Connecting your first module
Lua programming & API
Working with data
1. Data API
Advanced AI usage
1. Natural language API
Managing devices & deployments
1. Un-pairing devices
Managing your subscription

Connecting your first module

Detailed setup and commissioning steps will be added soon.

In the meantime, the short video below describes the general setup, as well as overall features.

Lua programming & API

All Superstack-compatible devices, including the S2 Module, run a unified firmware that includes the Lua 5.4.7 runtime. A powerful yet simple scripting engine that can be picked up easily by new and seasoned programmers alike.
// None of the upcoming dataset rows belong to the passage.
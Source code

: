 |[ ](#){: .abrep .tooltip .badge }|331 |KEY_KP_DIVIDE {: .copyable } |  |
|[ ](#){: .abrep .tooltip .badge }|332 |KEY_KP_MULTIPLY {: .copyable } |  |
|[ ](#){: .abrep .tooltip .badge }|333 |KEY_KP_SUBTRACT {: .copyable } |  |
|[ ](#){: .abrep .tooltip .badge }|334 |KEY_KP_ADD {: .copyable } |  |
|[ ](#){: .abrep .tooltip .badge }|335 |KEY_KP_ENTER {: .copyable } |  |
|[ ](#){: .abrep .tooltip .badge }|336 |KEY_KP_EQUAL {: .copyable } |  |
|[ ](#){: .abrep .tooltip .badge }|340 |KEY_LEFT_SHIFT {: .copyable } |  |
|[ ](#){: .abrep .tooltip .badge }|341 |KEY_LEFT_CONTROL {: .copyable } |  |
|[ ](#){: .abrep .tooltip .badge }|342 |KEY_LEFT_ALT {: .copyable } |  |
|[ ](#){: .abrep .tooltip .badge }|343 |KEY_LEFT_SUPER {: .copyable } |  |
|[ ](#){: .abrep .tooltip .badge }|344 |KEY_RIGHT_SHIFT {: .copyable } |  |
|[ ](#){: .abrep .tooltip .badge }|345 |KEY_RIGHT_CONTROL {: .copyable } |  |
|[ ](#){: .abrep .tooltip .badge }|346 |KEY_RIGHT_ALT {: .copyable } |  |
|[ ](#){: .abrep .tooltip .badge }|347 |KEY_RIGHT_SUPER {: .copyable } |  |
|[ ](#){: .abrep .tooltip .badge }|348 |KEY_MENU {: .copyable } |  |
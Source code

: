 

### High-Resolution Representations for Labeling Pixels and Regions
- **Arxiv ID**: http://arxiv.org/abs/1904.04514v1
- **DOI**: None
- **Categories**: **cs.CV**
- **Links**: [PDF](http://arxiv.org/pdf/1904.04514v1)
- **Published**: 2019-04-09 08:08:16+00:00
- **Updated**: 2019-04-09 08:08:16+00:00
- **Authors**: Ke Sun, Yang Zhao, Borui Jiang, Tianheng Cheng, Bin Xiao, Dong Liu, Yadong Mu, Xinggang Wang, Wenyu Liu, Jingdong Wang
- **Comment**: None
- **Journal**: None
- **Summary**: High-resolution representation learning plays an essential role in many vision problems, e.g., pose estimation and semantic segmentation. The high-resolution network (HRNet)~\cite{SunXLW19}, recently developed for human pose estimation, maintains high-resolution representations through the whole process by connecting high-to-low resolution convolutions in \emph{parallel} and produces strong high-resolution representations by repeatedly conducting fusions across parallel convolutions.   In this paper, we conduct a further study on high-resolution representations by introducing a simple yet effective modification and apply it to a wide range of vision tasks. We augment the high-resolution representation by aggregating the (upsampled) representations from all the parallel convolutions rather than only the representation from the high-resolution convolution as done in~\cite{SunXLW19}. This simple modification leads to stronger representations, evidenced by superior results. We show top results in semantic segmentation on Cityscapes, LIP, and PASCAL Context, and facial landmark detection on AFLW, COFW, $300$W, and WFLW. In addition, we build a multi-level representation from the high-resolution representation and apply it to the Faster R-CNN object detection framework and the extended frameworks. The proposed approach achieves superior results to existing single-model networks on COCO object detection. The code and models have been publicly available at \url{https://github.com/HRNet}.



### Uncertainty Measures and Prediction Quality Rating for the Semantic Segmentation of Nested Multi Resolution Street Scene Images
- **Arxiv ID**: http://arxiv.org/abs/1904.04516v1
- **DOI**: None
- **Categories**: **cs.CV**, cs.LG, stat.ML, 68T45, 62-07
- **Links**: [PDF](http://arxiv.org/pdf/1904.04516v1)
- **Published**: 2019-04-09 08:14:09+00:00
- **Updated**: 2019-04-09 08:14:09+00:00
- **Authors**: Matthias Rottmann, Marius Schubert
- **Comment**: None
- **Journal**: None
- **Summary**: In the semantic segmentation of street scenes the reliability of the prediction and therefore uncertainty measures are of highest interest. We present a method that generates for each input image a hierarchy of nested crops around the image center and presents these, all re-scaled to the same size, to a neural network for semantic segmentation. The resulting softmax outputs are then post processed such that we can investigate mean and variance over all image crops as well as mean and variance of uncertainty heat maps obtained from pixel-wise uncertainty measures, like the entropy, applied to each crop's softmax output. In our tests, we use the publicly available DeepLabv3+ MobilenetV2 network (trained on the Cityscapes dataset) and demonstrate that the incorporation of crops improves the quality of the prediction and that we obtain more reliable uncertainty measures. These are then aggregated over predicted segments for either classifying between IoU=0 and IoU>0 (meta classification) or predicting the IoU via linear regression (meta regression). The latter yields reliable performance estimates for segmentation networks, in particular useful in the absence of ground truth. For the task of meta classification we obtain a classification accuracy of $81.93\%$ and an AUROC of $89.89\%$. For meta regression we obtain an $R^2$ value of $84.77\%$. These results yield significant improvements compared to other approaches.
This engine allows devices to be programmed remotely to run scripts that gather data from sensors, process it, and then return data to Superstack. All the exposed Lua functions are hardware-accelerated under the hood, allowing for performance close to that of bare-metal in C.

Thanks to this scriptable nature, applications can be iterated and debugged incredibly quickly without having to maintain any local development tools or wait for compilations to complete. Best of all, this can all be done remotely, with devices that may be located across countries or continents.

Standard Lua libraries

Many of the standard libraries are included for the user to take advantage of.

Standard libraries which are not included are superseded by similar device specific libraries:

❎ File IO functions - Replaced by the non-volatile memory library
❎ Operating system functions - Replaced by the timekeeping and device libraries

The following device-specific libraries allow access to all aspects of the device I/O and feature set such as LTE-based communication and GPS. Additionally, some other libraries provide convenient functions for running DSP operations and type conversions.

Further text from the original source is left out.